### [PROVIDED MATERIAL]
--- --- ---

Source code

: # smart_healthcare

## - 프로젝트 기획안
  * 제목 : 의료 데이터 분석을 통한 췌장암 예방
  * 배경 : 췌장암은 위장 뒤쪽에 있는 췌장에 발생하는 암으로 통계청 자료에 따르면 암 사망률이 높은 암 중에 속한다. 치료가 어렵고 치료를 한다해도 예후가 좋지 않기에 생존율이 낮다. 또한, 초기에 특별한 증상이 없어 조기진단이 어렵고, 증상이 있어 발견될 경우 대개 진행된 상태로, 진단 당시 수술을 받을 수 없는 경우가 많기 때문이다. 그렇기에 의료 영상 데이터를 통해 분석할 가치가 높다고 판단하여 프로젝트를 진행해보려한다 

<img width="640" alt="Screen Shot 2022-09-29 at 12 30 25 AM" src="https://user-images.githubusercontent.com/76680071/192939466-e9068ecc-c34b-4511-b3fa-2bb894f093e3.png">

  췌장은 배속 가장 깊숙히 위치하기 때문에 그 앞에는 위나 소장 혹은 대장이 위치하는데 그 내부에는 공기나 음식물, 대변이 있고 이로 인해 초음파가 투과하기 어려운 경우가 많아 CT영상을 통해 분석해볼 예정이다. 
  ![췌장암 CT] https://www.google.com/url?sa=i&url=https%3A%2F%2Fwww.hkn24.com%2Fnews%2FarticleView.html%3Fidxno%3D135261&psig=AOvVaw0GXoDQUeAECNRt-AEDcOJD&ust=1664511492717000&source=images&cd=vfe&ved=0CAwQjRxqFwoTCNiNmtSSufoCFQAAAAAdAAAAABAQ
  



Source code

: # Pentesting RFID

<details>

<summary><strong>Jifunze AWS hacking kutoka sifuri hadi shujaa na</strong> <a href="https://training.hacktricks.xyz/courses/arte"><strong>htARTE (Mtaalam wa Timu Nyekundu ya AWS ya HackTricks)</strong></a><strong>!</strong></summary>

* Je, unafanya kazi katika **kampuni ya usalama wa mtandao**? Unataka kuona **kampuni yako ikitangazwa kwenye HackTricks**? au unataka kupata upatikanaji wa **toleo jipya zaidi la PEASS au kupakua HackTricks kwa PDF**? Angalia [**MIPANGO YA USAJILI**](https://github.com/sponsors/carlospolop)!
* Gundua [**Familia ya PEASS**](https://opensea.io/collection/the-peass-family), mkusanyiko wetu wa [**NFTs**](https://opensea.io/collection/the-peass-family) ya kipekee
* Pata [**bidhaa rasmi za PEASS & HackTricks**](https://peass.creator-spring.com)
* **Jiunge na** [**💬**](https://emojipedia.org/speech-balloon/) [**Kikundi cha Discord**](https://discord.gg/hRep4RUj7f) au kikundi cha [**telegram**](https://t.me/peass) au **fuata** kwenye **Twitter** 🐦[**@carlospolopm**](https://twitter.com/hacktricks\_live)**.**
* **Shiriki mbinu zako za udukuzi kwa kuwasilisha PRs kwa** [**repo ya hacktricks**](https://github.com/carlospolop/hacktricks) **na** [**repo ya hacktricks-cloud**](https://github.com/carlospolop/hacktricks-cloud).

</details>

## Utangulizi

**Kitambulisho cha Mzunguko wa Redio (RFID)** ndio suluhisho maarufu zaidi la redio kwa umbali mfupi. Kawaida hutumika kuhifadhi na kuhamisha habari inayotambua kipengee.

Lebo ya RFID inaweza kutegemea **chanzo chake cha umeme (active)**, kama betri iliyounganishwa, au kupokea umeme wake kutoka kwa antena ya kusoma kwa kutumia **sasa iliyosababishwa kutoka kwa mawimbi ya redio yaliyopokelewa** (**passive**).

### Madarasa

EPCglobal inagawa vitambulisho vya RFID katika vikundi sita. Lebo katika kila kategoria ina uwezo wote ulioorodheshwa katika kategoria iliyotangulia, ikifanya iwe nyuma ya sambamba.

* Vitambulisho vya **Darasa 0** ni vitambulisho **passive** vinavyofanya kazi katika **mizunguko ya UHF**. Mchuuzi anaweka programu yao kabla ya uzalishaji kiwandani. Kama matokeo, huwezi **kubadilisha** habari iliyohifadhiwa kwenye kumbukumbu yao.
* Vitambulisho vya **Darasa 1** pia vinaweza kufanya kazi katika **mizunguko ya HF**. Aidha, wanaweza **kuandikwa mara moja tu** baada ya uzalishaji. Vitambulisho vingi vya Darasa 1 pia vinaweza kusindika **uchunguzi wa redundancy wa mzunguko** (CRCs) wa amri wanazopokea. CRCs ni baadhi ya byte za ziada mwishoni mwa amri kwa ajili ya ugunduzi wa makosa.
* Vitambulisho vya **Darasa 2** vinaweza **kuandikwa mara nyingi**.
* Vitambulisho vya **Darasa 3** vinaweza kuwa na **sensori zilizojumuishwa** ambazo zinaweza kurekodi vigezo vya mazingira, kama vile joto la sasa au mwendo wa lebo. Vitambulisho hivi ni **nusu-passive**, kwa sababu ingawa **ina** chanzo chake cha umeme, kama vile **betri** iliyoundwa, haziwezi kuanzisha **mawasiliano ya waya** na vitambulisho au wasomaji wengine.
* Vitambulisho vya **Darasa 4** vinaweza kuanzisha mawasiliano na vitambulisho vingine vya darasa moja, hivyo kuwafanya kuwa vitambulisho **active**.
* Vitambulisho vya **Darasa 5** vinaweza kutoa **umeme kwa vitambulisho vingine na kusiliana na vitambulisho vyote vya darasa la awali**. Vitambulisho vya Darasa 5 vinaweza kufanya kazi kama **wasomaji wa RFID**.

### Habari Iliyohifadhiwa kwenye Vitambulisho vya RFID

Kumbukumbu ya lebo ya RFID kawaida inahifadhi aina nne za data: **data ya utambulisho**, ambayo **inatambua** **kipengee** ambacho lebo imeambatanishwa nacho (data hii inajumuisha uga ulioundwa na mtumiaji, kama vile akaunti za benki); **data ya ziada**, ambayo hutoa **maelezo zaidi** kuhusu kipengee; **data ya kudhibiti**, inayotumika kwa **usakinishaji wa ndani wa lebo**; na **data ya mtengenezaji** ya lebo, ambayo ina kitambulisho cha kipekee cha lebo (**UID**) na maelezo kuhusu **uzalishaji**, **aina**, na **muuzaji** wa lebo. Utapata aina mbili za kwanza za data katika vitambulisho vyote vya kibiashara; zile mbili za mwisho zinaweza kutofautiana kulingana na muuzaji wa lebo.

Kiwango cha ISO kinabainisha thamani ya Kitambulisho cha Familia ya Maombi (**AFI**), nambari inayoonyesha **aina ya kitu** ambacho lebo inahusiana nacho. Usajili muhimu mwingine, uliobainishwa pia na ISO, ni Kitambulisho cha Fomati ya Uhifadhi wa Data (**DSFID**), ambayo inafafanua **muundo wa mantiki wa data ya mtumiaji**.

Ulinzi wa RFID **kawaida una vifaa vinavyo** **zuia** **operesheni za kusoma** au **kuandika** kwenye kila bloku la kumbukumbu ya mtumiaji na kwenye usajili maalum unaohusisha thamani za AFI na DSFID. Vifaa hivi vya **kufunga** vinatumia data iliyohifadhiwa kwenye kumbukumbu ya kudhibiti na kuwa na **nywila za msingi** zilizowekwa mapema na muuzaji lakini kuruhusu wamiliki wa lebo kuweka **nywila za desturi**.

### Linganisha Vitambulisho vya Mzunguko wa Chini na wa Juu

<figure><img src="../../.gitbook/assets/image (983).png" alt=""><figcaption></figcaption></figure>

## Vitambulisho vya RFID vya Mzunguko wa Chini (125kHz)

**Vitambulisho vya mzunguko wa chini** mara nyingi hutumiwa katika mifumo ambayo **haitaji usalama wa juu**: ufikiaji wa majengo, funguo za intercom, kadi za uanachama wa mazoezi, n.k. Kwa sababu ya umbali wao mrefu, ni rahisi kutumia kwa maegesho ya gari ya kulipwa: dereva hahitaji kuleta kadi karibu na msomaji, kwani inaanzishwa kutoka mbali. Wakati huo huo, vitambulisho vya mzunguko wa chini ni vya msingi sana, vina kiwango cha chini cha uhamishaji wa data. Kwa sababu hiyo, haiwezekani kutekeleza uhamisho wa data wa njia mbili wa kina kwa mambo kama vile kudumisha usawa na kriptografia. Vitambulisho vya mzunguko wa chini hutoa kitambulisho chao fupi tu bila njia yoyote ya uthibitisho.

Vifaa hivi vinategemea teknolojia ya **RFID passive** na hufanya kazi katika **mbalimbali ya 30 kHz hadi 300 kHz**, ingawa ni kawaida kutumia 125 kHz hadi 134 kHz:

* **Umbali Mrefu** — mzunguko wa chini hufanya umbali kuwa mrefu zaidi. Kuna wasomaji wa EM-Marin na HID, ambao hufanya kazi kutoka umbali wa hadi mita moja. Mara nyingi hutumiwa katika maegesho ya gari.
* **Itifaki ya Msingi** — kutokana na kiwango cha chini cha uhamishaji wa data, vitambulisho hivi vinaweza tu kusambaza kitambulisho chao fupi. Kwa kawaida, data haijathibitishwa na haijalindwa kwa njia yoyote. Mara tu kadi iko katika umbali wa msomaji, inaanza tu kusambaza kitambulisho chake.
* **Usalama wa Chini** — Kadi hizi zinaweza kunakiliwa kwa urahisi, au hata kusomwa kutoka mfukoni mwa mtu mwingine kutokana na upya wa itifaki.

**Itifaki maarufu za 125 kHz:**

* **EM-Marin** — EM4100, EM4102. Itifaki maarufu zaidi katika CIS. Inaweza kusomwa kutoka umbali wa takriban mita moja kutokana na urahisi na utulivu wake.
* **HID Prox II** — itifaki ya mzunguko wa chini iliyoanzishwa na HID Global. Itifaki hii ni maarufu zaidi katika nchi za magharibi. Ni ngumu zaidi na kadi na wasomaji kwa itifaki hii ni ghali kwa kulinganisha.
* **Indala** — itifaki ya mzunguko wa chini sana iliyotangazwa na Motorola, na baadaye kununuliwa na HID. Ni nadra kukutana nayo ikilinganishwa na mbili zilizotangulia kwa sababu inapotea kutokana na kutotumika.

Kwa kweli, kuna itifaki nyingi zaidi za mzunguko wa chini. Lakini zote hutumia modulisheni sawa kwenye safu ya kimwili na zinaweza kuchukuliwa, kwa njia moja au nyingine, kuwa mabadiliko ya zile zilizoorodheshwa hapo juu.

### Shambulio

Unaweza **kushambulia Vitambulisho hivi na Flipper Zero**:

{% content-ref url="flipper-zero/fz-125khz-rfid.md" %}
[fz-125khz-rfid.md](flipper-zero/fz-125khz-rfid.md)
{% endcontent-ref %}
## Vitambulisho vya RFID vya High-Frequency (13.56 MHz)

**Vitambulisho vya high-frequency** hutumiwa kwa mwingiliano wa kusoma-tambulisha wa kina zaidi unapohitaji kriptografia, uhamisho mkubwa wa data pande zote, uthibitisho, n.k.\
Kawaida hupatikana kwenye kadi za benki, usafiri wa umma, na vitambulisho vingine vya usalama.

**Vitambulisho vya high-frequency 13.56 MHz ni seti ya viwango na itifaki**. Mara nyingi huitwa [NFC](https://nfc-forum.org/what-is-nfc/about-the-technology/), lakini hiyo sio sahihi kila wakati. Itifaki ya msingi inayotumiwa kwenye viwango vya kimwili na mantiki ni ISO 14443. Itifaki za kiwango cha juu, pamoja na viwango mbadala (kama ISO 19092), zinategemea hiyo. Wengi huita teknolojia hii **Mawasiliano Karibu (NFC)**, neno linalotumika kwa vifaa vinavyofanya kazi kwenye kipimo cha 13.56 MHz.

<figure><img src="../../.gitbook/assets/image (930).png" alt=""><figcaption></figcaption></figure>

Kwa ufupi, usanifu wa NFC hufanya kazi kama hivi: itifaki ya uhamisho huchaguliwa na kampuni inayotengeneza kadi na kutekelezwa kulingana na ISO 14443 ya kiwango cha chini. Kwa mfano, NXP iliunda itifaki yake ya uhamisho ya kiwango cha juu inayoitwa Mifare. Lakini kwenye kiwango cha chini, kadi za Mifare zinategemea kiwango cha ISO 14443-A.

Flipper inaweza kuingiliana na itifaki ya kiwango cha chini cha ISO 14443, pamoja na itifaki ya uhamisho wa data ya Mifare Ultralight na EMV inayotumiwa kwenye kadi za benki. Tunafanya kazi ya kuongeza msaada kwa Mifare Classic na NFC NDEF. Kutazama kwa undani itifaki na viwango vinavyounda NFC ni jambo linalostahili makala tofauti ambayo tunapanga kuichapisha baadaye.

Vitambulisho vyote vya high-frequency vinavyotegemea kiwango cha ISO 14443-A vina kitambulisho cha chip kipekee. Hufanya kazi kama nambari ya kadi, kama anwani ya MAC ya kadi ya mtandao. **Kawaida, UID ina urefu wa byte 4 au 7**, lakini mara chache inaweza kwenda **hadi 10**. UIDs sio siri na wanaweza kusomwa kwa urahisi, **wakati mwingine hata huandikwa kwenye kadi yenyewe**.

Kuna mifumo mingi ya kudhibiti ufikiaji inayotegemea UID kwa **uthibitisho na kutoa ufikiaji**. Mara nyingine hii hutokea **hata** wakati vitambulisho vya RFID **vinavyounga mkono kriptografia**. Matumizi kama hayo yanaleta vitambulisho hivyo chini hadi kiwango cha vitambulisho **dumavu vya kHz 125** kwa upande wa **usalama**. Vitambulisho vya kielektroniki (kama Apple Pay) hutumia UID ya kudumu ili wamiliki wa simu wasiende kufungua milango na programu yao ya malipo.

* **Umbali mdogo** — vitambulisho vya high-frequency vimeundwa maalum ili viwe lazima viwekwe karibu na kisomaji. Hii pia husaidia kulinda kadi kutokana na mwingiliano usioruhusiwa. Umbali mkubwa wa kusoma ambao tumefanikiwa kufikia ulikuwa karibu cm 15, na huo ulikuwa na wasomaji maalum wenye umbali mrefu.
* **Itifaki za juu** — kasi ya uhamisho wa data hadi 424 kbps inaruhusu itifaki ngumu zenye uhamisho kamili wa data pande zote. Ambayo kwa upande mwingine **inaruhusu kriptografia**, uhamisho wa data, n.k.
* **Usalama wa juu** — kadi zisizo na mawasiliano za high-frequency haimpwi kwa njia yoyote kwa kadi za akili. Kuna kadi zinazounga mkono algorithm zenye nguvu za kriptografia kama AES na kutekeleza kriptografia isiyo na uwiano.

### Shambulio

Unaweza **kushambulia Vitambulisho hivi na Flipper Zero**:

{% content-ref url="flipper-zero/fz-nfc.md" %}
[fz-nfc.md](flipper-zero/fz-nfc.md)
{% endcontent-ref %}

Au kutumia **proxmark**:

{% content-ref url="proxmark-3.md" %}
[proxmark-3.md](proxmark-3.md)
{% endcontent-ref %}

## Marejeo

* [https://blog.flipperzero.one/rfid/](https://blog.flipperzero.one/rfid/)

--- --- ---

The required answer is the exact run of lines above starting at the line with "분석을 통한 췌장암 예방" and ending at the line with "Shot 2022-09-29 at", with both ends present.

  * 제목 : 의료 데이터 분석을 통한 췌장암 예방
  * 배경 : 췌장암은 위장 뒤쪽에 있는 췌장에 발생하는 암으로 통계청 자료에 따르면 암 사망률이 높은 암 중에 속한다. 치료가 어렵고 치료를 한다해도 예후가 좋지 않기에 생존율이 낮다. 또한, 초기에 특별한 증상이 없어 조기진단이 어렵고, 증상이 있어 발견될 경우 대개 진행된 상태로, 진단 당시 수술을 받을 수 없는 경우가 많기 때문이다. 그렇기에 의료 영상 데이터를 통해 분석할 가치가 높다고 판단하여 프로젝트를 진행해보려한다 

<img width="640" alt="Screen Shot 2022-09-29 at 12 30 25 AM" src="https://user-images.githubusercontent.com/76680071/192939466-e9068ecc-c34b-4511-b3fa-2bb894f093e3.png">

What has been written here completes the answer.